● **What the task requires**:
The word "werden" occurs in some of the lines below; copy each of those lines.

Saved data entries
━━━━━━━━━━
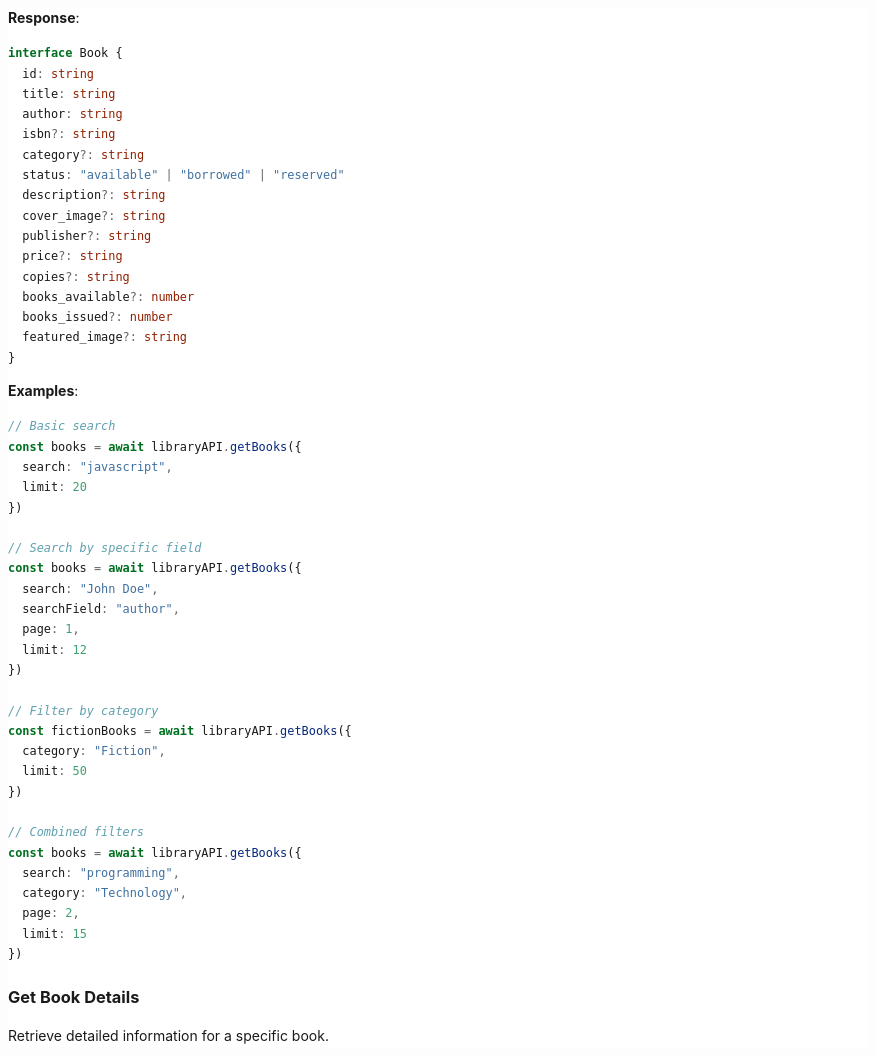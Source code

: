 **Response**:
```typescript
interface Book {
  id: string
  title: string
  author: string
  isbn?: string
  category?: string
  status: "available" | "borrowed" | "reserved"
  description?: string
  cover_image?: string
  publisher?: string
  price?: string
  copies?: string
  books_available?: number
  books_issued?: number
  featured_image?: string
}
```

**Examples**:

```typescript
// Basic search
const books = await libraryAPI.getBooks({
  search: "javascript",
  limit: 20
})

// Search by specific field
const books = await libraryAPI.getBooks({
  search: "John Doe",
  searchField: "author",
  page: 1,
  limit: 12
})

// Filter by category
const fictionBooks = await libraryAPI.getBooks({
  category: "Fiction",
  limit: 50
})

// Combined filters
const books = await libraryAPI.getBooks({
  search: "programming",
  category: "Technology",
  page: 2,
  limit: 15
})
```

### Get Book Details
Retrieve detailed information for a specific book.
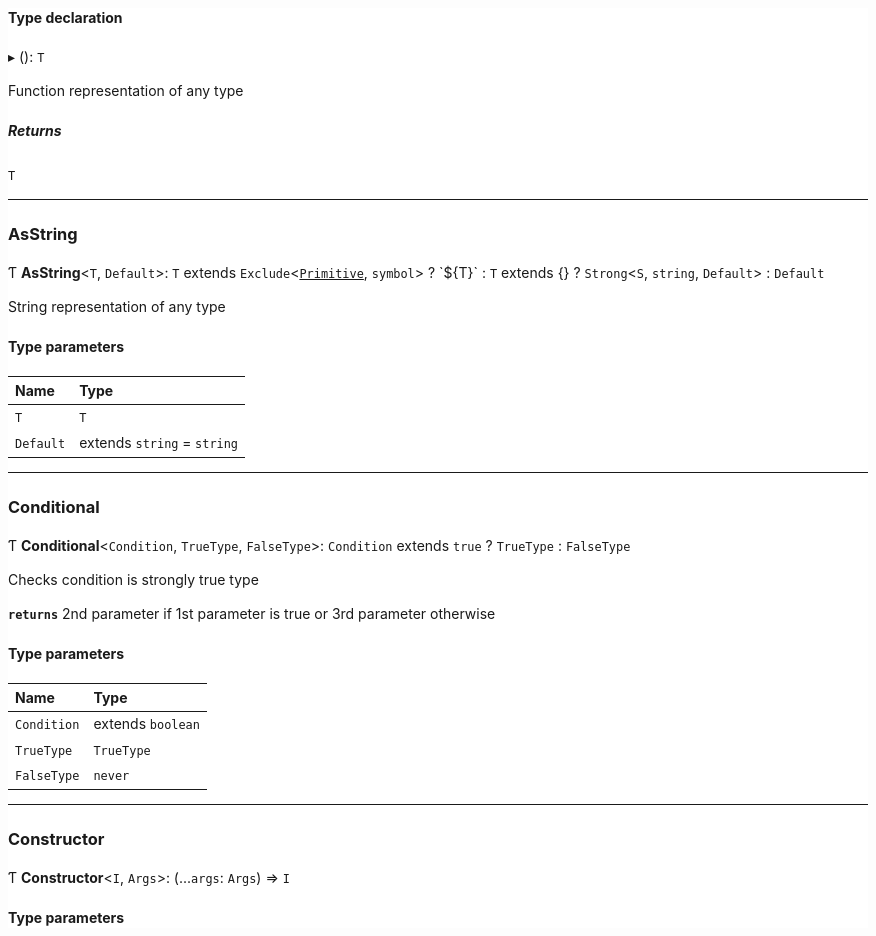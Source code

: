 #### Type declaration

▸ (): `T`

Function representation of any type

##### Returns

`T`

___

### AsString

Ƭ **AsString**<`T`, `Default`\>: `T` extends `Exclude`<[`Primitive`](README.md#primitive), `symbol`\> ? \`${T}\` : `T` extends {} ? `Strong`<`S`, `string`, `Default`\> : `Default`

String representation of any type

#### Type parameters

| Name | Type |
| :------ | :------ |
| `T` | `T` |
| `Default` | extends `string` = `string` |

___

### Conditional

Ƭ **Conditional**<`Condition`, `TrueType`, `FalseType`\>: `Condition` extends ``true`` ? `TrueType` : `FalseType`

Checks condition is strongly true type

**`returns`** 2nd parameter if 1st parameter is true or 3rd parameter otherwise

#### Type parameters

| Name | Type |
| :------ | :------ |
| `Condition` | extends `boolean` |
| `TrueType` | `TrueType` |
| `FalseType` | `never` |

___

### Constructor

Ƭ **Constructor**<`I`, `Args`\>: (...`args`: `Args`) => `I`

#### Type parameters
━━━━━━━━━━
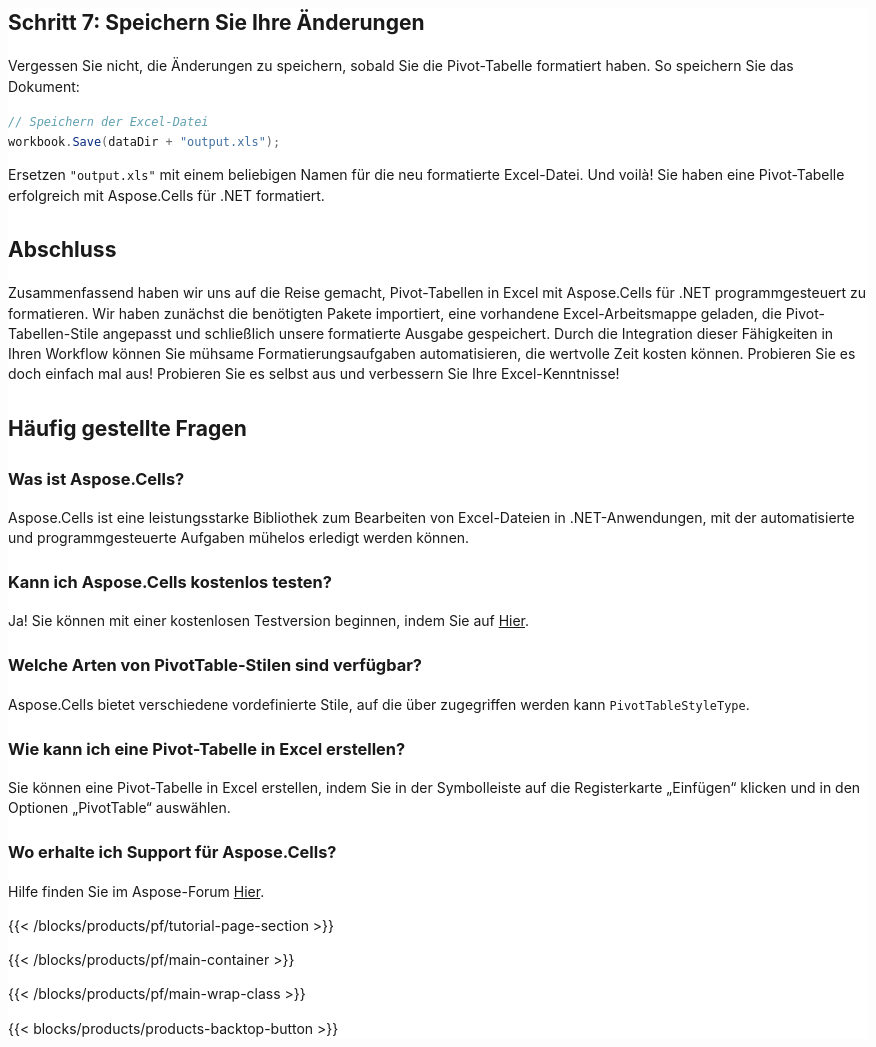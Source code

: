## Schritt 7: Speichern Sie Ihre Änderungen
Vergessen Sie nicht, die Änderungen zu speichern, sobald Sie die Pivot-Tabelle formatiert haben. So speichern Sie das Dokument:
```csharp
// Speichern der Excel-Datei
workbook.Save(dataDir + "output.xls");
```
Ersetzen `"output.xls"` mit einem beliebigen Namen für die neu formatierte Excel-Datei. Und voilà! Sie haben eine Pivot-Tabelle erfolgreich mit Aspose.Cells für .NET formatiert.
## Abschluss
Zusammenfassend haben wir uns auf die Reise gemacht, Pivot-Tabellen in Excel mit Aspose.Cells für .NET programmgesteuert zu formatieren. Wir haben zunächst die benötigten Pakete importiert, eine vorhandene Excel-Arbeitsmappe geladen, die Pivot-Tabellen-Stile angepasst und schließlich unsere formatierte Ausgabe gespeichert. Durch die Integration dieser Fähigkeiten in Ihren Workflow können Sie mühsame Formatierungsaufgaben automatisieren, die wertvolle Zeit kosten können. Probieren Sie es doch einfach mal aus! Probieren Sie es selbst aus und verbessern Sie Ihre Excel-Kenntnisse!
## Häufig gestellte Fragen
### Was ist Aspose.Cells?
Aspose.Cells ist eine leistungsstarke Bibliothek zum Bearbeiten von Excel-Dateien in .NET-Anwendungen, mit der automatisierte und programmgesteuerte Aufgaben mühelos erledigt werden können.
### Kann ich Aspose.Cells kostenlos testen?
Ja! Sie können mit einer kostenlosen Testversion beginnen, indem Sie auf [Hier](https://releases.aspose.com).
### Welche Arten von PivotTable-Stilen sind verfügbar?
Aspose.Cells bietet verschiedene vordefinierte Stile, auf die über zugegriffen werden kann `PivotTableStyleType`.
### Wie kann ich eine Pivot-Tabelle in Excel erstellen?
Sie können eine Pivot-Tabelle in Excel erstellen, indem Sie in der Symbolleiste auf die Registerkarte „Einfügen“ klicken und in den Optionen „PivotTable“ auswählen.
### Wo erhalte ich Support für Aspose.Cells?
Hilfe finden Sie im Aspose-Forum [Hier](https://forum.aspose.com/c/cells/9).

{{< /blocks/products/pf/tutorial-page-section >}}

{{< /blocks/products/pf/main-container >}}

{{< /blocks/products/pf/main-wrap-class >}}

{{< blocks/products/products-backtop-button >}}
━━━━━━━━━━
● **Solution for this task**:
Aspose.Cells ist eine leistungsstarke Bibliothek zum Bearbeiten von Excel-Dateien in .NET-Anwendungen, mit der automatisierte und programmgesteuerte Aufgaben mühelos erledigt werden können.
Aspose.Cells bietet verschiedene vordefinierte Stile, auf die über zugegriffen werden kann `PivotTableStyleType`.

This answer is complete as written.